»»

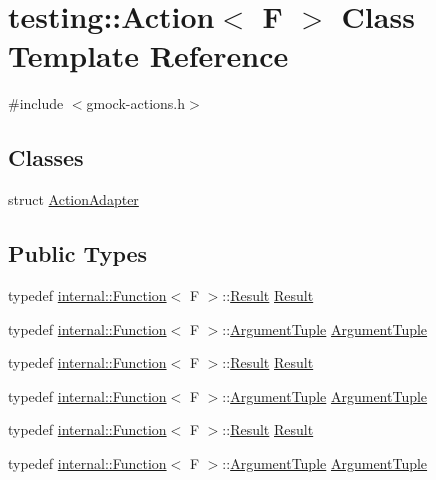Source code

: \hypertarget{classtesting_1_1_action}{}\section{testing\+::Action$<$ F $>$ Class Template Reference}
\label{classtesting_1_1_action}


{\ttfamily \#include $<$gmock-\/actions.\+h$>$}

\subsection*{Classes}
\begin{DoxyCompactItemize}
\item 
struct \mbox{\hyperlink{structtesting_1_1_action_1_1_action_adapter}{Action\+Adapter}}
\end{DoxyCompactItemize}
\subsection*{Public Types}
\begin{DoxyCompactItemize}
\item 
typedef \mbox{\hyperlink{structtesting_1_1internal_1_1_function}{internal\+::\+Function}}$<$ F $>$\+::\mbox{\hyperlink{classtesting_1_1_action_a9af08a21ad329331fde856cba9b6dea2}{Result}} \mbox{\hyperlink{classtesting_1_1_action_a9af08a21ad329331fde856cba9b6dea2}{Result}}
\item 
typedef \mbox{\hyperlink{structtesting_1_1internal_1_1_function}{internal\+::\+Function}}$<$ F $>$\+::\mbox{\hyperlink{classtesting_1_1_action_ae27fda510696a9294f991de5b1abfaf2}{Argument\+Tuple}} \mbox{\hyperlink{classtesting_1_1_action_ae27fda510696a9294f991de5b1abfaf2}{Argument\+Tuple}}
\item 
typedef \mbox{\hyperlink{structtesting_1_1internal_1_1_function}{internal\+::\+Function}}$<$ F $>$\+::\mbox{\hyperlink{classtesting_1_1_action_a9af08a21ad329331fde856cba9b6dea2}{Result}} \mbox{\hyperlink{classtesting_1_1_action_a9af08a21ad329331fde856cba9b6dea2}{Result}}
\item 
typedef \mbox{\hyperlink{structtesting_1_1internal_1_1_function}{internal\+::\+Function}}$<$ F $>$\+::\mbox{\hyperlink{classtesting_1_1_action_ae27fda510696a9294f991de5b1abfaf2}{Argument\+Tuple}} \mbox{\hyperlink{classtesting_1_1_action_ae27fda510696a9294f991de5b1abfaf2}{Argument\+Tuple}}
\item 
typedef \mbox{\hyperlink{structtesting_1_1internal_1_1_function}{internal\+::\+Function}}$<$ F $>$\+::\mbox{\hyperlink{classtesting_1_1_action_a9af08a21ad329331fde856cba9b6dea2}{Result}} \mbox{\hyperlink{classtesting_1_1_action_a9af08a21ad329331fde856cba9b6dea2}{Result}}
\item 
typedef \mbox{\hyperlink{structtesting_1_1internal_1_1_function}{internal\+::\+Function}}$<$ F $>$\+::\mbox{\hyperlink{classtesting_1_1_action_ae27fda510696a9294f991de5b1abfaf2}{Argument\+Tuple}} \mbox{\hyperlink{classtesting_1_1_action_ae27fda510696a9294f991de5b1abfaf2}{Argument\+Tuple}}
\end{DoxyCompactItemize}
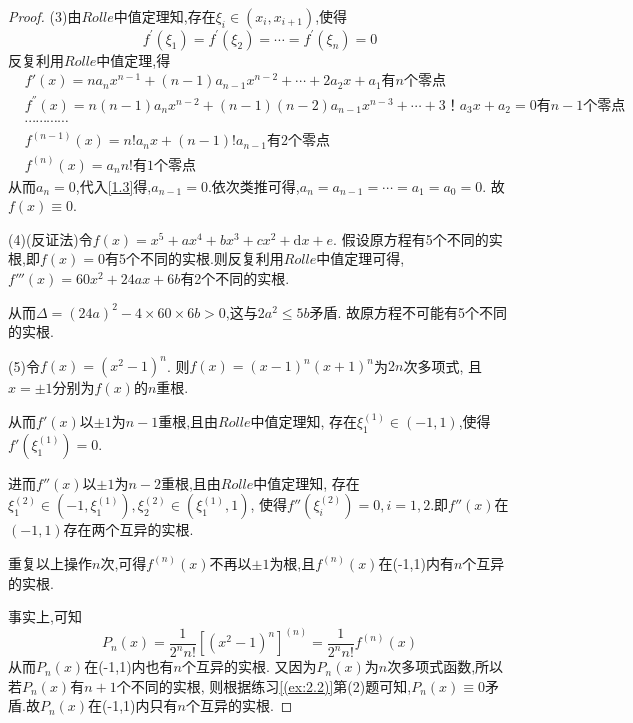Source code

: \documentclass[lang=cn,newtx,10pt,scheme=chinese]{../Template/elegantbook}
\begin{document}
\begin{exercise}
\begin{proof}
    (3)由$Rolle$中值定理知,存在$\xi_i\in(x_i,x_{i+1})$,使得
    \begin{equation}
        f^{\prime}\left( \xi _1 \right) =f^{\prime}\left( \xi _2 \right) =\cdots =f^{\prime}\left( \xi _n \right) =0
        \nonumber
    \end{equation}
    反复利用$Rolle$中值定理,得
    \begin{align}
            &f'\left( x \right) =na_nx^{n-1}+\left( n-1 \right) a_{n-1}x^{n-2}+\cdots +2a_2x+a_1\text{有}n\text{个零点}
            \\
            &f^{''}(x)=n\left( n-1 \right) a_nx^{n-2}+\left( n-1 \right) \left( n-2 \right) a_{n-1}x^{n-3}+\cdots +3\text{！}a_3x+a_2=0\text{有}n-1\text{个零点}
            \\
            &\cdots \cdots \cdots \cdots \nonumber
            \\
            &f^{(n-1)}(x)=n!a_nx+\left( n-1 \right) !a_{n-1}\text{有}2\text{个零点} \label{1.3}
            \\
            &f^{(n)}(x)=a_nn!\text{有}1\text{个零点}
    \end{align}
    从而$a_n=0$,代入\eqref{1.3}得,$a_{n-1}=0$.依次类推可得,$a_n=a_{n-1}=\cdots=a_1=a_0=0$.
    故$f(x)\equiv 0$.

    (4)(反证法)令$f(x)=x^5+ax^4+bx^3+cx^2+\mathrm{d}x+e$.
    假设原方程有5个不同的实根,即$f(x)=0$有5个不同的实根.则反复利用$Rolle$中值定理可得,
    $f'''(x)=60x^2+24ax+6b$有2个不同的实根.
    
    从而$\Delta=(24a)^2-4\times 60\times 6b>0$,这与$2a^2\leqslant 5b$矛盾.
    故原方程不可能有5个不同的实根.

    (5)令$f(x)=\left( x^2-1 \right) ^n$.
    则$f(x)=\left( x-1 \right) ^n\left( x+1 \right) ^n$为$2n$次多项式,
    且$x=\pm1$分别为$f(x)$的$n$重根.

    从而$f'(x)$以$\pm1$为$n-1$重根,且由$Rolle$中值定理知,
    存在$\xi _{1}^{(1)}\in(-1,1)$,使得$f'(\xi _{1}^{(1)})=0$.

    进而$f''(x)$以$\pm1$为$n-2$重根,且由$Rolle$中值定理知,
    存在$\xi _{1}^{(2)}\in(-1,\xi _{1}^{(1)}),\xi _{2}^{(2)}\in(\xi _{1}^{(1)},1)$,
    使得$f''(\xi _{i}^{(2)})=0,i=1,2$.即$f''(x)$在$(-1,1)$存在两个互异的实根.

    重复以上操作$n$次,可得$f^{(n)}(x)$不再以$\pm1$为根,且$f^{(n)}(x)$在(-1,1)内有$n$个互异的实根.

    事实上,可知
    \begin{equation}
        P_n\left( x \right) =\frac{1}{2^nn!}\left[ \left( x^2-1 \right) ^n \right] ^{\left( n \right)}
        =\frac{1}{2^nn!}f^{(n)}(x)
        \nonumber
    \end{equation}
    从而$P_n(x)$在(-1,1)内也有$n$个互异的实根.
    又因为$P_n(x)$为$n$次多项式函数,所以若$P_n(x)$有$n+1$个不同的实根,
    则根据练习\eqref{(ex:2.2)}第(2)题可知,$P_n(x)\equiv 0$矛盾.故$P_n(x)$在(-1,1)内只有$n$个互异的实根.


\end{proof}
\end{exercise}
\end{document}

««

To do
Images do not belong in the copy; reproduce all other parts of the records above verbatim.

Output for this task
Source code

: \hypertarget{classtesting_1_1_action}{}\section{testing\+::Action$<$ F $>$ Class Template Reference}
\label{classtesting_1_1_action}


{\ttfamily \#include $<$gmock-\/actions.\+h$>$}

\subsection*{Classes}
\begin{DoxyCompactItemize}
\item 
struct \mbox{\hyperlink{structtesting_1_1_action_1_1_action_adapter}{Action\+Adapter}}
\end{DoxyCompactItemize}
\subsection*{Public Types}
\begin{DoxyCompactItemize}
\item 
typedef \mbox{\hyperlink{structtesting_1_1internal_1_1_function}{internal\+::\+Function}}$<$ F $>$\+::\mbox{\hyperlink{classtesting_1_1_action_a9af08a21ad329331fde856cba9b6dea2}{Result}} \mbox{\hyperlink{classtesting_1_1_action_a9af08a21ad329331fde856cba9b6dea2}{Result}}
\item 
typedef \mbox{\hyperlink{structtesting_1_1internal_1_1_function}{internal\+::\+Function}}$<$ F $>$\+::\mbox{\hyperlink{classtesting_1_1_action_ae27fda510696a9294f991de5b1abfaf2}{Argument\+Tuple}} \mbox{\hyperlink{classtesting_1_1_action_ae27fda510696a9294f991de5b1abfaf2}{Argument\+Tuple}}
\item 
typedef \mbox{\hyperlink{structtesting_1_1internal_1_1_function}{internal\+::\+Function}}$<$ F $>$\+::\mbox{\hyperlink{classtesting_1_1_action_a9af08a21ad329331fde856cba9b6dea2}{Result}} \mbox{\hyperlink{classtesting_1_1_action_a9af08a21ad329331fde856cba9b6dea2}{Result}}
\item 
typedef \mbox{\hyperlink{structtesting_1_1internal_1_1_function}{internal\+::\+Function}}$<$ F $>$\+::\mbox{\hyperlink{classtesting_1_1_action_ae27fda510696a9294f991de5b1abfaf2}{Argument\+Tuple}} \mbox{\hyperlink{classtesting_1_1_action_ae27fda510696a9294f991de5b1abfaf2}{Argument\+Tuple}}
\item 
typedef \mbox{\hyperlink{structtesting_1_1internal_1_1_function}{internal\+::\+Function}}$<$ F $>$\+::\mbox{\hyperlink{classtesting_1_1_action_a9af08a21ad329331fde856cba9b6dea2}{Result}} \mbox{\hyperlink{classtesting_1_1_action_a9af08a21ad329331fde856cba9b6dea2}{Result}}
\item 
typedef \mbox{\hyperlink{structtesting_1_1internal_1_1_function}{internal\+::\+Function}}$<$ F $>$\+::\mbox{\hyperlink{classtesting_1_1_action_ae27fda510696a9294f991de5b1abfaf2}{Argument\+Tuple}} \mbox{\hyperlink{classtesting_1_1_action_ae27fda510696a9294f991de5b1abfaf2}{Argument\+Tuple}}
\end{DoxyCompactItemize}
Source code

: \documentclass[lang=cn,newtx,10pt,scheme=chinese]{../Template/elegantbook}
\begin{document}
\begin{exercise}
\begin{proof}
    (3)由$Rolle$中值定理知,存在$\xi_i\in(x_i,x_{i+1})$,使得
    \begin{equation}
        f^{\prime}\left( \xi _1 \right) =f^{\prime}\left( \xi _2 \right) =\cdots =f^{\prime}\left( \xi _n \right) =0
        \nonumber
    \end{equation}
    反复利用$Rolle$中值定理,得
    \begin{align}
            &f'\left( x \right) =na_nx^{n-1}+\left( n-1 \right) a_{n-1}x^{n-2}+\cdots +2a_2x+a_1\text{有}n\text{个零点}
            \\
            &f^{''}(x)=n\left( n-1 \right) a_nx^{n-2}+\left( n-1 \right) \left( n-2 \right) a_{n-1}x^{n-3}+\cdots +3\text{！}a_3x+a_2=0\text{有}n-1\text{个零点}
            \\
            &\cdots \cdots \cdots \cdots \nonumber
            \\
            &f^{(n-1)}(x)=n!a_nx+\left( n-1 \right) !a_{n-1}\text{有}2\text{个零点} \label{1.3}
            \\
            &f^{(n)}(x)=a_nn!\text{有}1\text{个零点}
    \end{align}
    从而$a_n=0$,代入\eqref{1.3}得,$a_{n-1}=0$.依次类推可得,$a_n=a_{n-1}=\cdots=a_1=a_0=0$.
    故$f(x)\equiv 0$.

    (4)(反证法)令$f(x)=x^5+ax^4+bx^3+cx^2+\mathrm{d}x+e$.
    假设原方程有5个不同的实根,即$f(x)=0$有5个不同的实根.则反复利用$Rolle$中值定理可得,
    $f'''(x)=60x^2+24ax+6b$有2个不同的实根.
    
    从而$\Delta=(24a)^2-4\times 60\times 6b>0$,这与$2a^2\leqslant 5b$矛盾.
    故原方程不可能有5个不同的实根.

    (5)令$f(x)=\left( x^2-1 \right) ^n$.
    则$f(x)=\left( x-1 \right) ^n\left( x+1 \right) ^n$为$2n$次多项式,
    且$x=\pm1$分别为$f(x)$的$n$重根.

    从而$f'(x)$以$\pm1$为$n-1$重根,且由$Rolle$中值定理知,
    存在$\xi _{1}^{(1)}\in(-1,1)$,使得$f'(\xi _{1}^{(1)})=0$.

    进而$f''(x)$以$\pm1$为$n-2$重根,且由$Rolle$中值定理知,
    存在$\xi _{1}^{(2)}\in(-1,\xi _{1}^{(1)}),\xi _{2}^{(2)}\in(\xi _{1}^{(1)},1)$,
    使得$f''(\xi _{i}^{(2)})=0,i=1,2$.即$f''(x)$在$(-1,1)$存在两个互异的实根.

    重复以上操作$n$次,可得$f^{(n)}(x)$不再以$\pm1$为根,且$f^{(n)}(x)$在(-1,1)内有$n$个互异的实根.

    事实上,可知
    \begin{equation}
        P_n\left( x \right) =\frac{1}{2^nn!}\left[ \left( x^2-1 \right) ^n \right] ^{\left( n \right)}
        =\frac{1}{2^nn!}f^{(n)}(x)
        \nonumber
    \end{equation}
    从而$P_n(x)$在(-1,1)内也有$n$个互异的实根.
    又因为$P_n(x)$为$n$次多项式函数,所以若$P_n(x)$有$n+1$个不同的实根,
    则根据练习\eqref{(ex:2.2)}第(2)题可知,$P_n(x)\equiv 0$矛盾.故$P_n(x)$在(-1,1)内只有$n$个互异的实根.


\end{proof}
\end{exercise}
\end{document}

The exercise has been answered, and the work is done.